Sara cerró los ojos, deseando que no se lo contara. Como ella no decía nada, Brock prosiguió.
– Si quieres que te diga la verdad, pensaba que como eran judíos, Dios les bendiga, querrían hacerlo rápido, pero han querido la celebración estándar. Supongo que no lo son de verdad, como otros.
– No -dijo Sara.
Como forense, sólo había visto un caso en el que una familia de ortodoxos judíos se opusiera a que practicara la autopsia. Y aunque admiraba la devoción de esa familia, imaginó que éstos se sintieron realmente aliviados al saber que su padre hubiera muerto de un ataque al corazón y no por haberse adentrado voluntariamente con su coche en el lago.
– Bueno… -Brock se aclaró la garganta, como si se sintiera incómodo, quizás interpretando el silencio de Sara como signo de desaprobación-. Llegaré en un periquete.
Sara colgó y se puso las gafas mientras echaba un vistazo al resto de mensajes. El ruido de fondo del depósito se veía puntuado por los pops y los flashes de la cámara con que Carlos tomaba fotos del cadáver.

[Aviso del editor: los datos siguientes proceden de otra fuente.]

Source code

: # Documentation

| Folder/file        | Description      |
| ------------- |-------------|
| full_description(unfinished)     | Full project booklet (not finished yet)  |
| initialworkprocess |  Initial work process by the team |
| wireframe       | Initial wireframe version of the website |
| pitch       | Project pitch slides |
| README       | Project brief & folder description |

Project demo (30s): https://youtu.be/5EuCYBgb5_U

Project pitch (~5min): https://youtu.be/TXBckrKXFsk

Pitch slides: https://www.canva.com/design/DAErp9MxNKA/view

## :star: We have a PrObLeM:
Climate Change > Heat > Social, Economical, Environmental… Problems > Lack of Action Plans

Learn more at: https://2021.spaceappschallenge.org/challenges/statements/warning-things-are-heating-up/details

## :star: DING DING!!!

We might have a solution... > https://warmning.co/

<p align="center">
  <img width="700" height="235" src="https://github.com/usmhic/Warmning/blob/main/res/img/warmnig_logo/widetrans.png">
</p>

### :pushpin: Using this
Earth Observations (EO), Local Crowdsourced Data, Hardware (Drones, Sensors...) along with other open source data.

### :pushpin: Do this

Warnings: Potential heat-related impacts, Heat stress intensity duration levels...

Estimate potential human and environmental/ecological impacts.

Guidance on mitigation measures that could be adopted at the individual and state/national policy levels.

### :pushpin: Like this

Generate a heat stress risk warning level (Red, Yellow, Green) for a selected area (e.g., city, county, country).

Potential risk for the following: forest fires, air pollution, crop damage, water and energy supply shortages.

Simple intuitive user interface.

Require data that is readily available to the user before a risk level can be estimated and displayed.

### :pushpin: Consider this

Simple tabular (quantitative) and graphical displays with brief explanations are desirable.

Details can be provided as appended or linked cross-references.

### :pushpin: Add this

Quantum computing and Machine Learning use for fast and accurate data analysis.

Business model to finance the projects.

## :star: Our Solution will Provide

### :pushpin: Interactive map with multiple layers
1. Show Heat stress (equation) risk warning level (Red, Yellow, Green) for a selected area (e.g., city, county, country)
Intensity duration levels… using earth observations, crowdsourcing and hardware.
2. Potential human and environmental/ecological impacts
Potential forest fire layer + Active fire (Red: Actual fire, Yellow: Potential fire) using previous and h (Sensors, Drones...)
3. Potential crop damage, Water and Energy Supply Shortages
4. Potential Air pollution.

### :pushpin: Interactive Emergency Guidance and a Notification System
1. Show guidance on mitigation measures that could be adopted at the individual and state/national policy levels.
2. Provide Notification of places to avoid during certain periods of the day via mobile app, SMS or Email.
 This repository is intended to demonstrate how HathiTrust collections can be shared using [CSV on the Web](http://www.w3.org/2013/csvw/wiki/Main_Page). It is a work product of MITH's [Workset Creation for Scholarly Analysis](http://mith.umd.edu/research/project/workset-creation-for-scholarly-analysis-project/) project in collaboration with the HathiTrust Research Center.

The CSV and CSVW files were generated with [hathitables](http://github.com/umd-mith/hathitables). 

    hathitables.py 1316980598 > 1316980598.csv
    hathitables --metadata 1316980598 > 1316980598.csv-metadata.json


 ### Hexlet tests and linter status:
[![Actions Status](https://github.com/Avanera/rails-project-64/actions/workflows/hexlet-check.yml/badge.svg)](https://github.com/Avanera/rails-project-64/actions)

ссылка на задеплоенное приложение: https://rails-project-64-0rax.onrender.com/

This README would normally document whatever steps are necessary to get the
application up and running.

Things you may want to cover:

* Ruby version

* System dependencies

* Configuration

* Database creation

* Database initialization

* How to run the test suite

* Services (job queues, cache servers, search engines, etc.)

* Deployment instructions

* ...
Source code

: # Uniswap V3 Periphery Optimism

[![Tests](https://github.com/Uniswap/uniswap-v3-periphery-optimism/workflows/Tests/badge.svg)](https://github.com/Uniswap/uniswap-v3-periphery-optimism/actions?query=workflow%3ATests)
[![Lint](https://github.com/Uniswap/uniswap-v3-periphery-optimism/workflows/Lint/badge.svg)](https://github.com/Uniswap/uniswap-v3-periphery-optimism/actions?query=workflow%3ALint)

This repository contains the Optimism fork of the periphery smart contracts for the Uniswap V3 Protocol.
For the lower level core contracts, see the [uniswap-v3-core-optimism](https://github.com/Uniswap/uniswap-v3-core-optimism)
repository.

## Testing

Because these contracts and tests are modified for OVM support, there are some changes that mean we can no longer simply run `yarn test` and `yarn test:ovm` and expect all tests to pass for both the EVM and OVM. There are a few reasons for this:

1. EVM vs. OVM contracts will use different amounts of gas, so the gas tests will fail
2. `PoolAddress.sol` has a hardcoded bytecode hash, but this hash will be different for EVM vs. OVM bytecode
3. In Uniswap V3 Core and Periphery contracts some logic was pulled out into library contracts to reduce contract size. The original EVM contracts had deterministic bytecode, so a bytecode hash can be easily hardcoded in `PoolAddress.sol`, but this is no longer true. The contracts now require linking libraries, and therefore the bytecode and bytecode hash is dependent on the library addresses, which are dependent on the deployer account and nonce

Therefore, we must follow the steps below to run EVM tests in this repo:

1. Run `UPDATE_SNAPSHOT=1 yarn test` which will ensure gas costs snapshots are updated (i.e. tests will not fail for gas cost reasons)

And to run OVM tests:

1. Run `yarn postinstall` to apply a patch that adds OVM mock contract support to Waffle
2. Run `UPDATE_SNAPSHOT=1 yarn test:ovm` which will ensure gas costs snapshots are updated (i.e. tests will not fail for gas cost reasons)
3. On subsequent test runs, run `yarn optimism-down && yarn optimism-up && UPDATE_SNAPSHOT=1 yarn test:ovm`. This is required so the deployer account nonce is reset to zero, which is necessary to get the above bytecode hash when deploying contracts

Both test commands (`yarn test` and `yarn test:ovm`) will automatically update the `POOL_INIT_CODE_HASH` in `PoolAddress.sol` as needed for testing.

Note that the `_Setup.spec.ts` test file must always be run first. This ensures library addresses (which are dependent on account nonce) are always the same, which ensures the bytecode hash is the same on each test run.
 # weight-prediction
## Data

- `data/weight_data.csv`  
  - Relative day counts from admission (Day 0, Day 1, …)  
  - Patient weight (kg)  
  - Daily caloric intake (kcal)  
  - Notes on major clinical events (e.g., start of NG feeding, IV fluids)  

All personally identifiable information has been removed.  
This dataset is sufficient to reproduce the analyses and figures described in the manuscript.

Sara se detuvo en el último mensaje, al comprobar que había pasado a visitarla el representante de una compañía farmacéutica. Frunció el ceño, sabiendo que le habría dejado más muestras gratuitas para sus pacientes de haber estado presente para hablar con él.
Debajo de los mensajes había un folleto en papel satinado dejado por el representante que anunciaba un medicamento para el asma que acababa de ser aprobado para los niños. De hecho, pediatras como Sara llevaban años recetando el inhalador; las compañías farmacéuticas utilizaban la aprobación de la FDAI [4] para ampliar sus patentes respecto al fármaco, con lo que podían seguir imponiéndoselo al consumidor sin tener que preocuparse de la competencia de los genéricos. Sara a menudo se decía que si dejaran de hacer folletos y anuncios de televisión tan caros, las empresas farmacéuticas podrían bajar el precio de los medicamentos para que la gente pudiera comprarlos.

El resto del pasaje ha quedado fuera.